# Task details
Collect every line of the records below that contains the word "Junjun".

# Records provided
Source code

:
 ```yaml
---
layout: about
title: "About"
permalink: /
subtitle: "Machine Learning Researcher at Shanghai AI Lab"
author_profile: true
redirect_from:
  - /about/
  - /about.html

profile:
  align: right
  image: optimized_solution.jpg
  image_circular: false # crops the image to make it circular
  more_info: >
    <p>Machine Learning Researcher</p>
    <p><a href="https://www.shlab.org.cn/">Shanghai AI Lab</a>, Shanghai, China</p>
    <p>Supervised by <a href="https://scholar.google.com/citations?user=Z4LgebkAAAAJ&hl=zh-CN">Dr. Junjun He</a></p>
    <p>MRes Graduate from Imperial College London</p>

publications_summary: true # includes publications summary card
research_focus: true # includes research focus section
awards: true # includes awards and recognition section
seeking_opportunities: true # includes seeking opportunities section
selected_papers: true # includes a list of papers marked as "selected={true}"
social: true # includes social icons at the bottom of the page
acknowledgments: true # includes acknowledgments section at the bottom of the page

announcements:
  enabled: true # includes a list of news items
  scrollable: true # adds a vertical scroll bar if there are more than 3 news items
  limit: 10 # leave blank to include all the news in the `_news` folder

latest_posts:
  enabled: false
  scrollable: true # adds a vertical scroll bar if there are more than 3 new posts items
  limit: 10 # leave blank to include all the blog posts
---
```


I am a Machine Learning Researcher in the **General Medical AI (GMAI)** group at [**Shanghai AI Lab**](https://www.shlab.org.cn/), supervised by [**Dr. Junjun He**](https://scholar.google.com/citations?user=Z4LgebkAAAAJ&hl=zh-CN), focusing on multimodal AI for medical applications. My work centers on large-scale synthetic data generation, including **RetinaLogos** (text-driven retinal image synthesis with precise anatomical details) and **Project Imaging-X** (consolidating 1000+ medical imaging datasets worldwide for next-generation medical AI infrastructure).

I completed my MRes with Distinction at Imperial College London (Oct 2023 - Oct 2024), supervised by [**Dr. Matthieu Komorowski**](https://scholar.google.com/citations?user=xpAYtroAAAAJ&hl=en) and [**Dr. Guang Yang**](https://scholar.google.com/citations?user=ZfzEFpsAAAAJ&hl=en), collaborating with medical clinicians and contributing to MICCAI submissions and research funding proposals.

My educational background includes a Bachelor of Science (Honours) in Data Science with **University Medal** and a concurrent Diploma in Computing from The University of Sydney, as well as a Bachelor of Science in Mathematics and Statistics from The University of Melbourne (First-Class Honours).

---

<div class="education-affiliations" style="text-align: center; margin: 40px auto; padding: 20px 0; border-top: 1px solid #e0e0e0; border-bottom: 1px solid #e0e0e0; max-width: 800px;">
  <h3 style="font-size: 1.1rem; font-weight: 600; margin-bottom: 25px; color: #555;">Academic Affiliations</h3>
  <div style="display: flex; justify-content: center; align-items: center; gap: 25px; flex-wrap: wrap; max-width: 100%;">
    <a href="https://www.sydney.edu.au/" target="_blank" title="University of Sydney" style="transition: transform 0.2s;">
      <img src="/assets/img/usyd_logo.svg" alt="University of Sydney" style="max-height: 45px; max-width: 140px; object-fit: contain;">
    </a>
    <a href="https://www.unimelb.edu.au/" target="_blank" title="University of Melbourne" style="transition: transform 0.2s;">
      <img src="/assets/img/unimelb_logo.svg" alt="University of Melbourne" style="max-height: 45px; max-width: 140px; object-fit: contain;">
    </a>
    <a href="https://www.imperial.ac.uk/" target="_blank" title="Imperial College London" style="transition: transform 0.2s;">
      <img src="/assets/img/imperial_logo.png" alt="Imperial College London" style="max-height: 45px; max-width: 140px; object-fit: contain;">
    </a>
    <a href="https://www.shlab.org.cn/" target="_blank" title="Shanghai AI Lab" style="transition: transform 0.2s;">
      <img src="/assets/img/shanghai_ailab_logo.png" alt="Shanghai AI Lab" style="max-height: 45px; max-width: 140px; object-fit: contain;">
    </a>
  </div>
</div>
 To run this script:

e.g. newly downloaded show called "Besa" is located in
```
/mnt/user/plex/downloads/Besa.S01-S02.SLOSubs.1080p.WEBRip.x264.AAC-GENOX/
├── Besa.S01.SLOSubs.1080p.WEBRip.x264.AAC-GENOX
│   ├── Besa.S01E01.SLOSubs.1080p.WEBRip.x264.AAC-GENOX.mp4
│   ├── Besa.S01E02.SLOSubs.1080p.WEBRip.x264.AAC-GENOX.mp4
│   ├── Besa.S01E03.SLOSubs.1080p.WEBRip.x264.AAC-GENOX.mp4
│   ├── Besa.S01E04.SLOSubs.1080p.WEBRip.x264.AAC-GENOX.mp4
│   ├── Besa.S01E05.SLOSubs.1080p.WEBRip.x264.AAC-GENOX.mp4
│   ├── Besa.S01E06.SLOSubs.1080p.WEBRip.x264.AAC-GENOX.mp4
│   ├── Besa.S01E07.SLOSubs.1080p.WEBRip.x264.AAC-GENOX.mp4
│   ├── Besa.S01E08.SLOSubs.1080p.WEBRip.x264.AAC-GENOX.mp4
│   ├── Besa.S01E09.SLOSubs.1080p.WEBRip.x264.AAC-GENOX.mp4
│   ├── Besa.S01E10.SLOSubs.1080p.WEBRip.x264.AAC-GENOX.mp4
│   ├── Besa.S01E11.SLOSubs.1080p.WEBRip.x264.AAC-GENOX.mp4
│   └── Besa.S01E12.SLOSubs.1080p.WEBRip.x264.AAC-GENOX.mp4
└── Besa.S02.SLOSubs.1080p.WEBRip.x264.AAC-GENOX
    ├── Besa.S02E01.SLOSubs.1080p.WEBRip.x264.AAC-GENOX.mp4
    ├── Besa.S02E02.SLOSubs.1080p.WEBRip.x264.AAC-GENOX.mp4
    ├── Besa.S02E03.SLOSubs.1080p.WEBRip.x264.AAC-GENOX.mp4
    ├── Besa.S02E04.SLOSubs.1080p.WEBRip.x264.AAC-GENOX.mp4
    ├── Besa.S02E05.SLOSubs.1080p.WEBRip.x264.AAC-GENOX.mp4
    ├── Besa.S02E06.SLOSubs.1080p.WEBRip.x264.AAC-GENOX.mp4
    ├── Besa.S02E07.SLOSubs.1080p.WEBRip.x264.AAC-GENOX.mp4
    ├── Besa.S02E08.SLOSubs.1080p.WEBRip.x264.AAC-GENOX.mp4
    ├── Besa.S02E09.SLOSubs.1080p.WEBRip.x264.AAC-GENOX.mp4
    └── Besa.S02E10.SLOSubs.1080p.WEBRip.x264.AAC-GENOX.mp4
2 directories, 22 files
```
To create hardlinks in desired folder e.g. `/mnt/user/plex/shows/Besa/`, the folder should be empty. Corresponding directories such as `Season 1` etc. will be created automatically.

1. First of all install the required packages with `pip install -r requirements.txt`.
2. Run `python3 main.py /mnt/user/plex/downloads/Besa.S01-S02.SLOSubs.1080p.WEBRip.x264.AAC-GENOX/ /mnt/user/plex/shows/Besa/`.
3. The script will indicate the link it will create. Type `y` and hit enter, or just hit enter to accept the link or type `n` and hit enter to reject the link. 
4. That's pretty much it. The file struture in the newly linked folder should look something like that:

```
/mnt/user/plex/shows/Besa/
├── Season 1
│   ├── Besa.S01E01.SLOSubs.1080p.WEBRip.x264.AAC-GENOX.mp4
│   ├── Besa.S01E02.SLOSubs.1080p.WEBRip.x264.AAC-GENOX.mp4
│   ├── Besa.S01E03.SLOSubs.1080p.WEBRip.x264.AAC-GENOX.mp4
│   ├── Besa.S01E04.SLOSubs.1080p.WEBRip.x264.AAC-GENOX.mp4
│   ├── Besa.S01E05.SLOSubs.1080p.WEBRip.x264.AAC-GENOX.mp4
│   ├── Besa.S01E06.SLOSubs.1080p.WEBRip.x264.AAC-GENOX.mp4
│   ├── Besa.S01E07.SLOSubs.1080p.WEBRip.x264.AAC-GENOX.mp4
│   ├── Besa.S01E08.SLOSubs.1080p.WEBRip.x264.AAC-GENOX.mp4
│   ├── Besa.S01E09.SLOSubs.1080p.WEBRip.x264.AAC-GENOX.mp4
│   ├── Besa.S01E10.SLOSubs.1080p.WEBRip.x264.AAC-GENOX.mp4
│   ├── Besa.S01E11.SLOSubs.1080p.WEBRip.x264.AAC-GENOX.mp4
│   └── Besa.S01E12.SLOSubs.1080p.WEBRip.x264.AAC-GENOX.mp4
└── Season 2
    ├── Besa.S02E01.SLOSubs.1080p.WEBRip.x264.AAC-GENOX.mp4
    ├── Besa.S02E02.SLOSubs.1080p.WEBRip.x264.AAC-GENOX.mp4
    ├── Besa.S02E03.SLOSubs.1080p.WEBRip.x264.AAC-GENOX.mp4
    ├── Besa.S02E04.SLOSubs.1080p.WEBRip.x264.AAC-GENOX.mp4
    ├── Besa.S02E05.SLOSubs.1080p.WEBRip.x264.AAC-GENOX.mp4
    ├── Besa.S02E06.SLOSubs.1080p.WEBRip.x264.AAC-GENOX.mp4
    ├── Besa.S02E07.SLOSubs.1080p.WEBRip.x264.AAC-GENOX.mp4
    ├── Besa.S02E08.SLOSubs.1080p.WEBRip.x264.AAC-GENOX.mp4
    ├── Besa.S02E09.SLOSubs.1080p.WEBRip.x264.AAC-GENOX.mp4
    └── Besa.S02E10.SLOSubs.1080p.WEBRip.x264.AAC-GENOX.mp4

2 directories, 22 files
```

# Result of this task
    <p>Supervised by <a href="https://scholar.google.com/citations?user=Z4LgebkAAAAJ&hl=zh-CN">Dr. Junjun He</a></p>
I am a Machine Learning Researcher in the **General Medical AI (GMAI)** group at [**Shanghai AI Lab**](https://www.shlab.org.cn/), supervised by [**Dr. Junjun He**](https://scholar.google.com/citations?user=Z4LgebkAAAAJ&hl=zh-CN), focusing on multimodal AI for medical applications. My work centers on large-scale synthetic data generation, including **RetinaLogos** (text-driven retinal image synthesis with precise anatomical details) and **Project Imaging-X** (consolidating 1000+ medical imaging datasets worldwide for next-generation medical AI infrastructure).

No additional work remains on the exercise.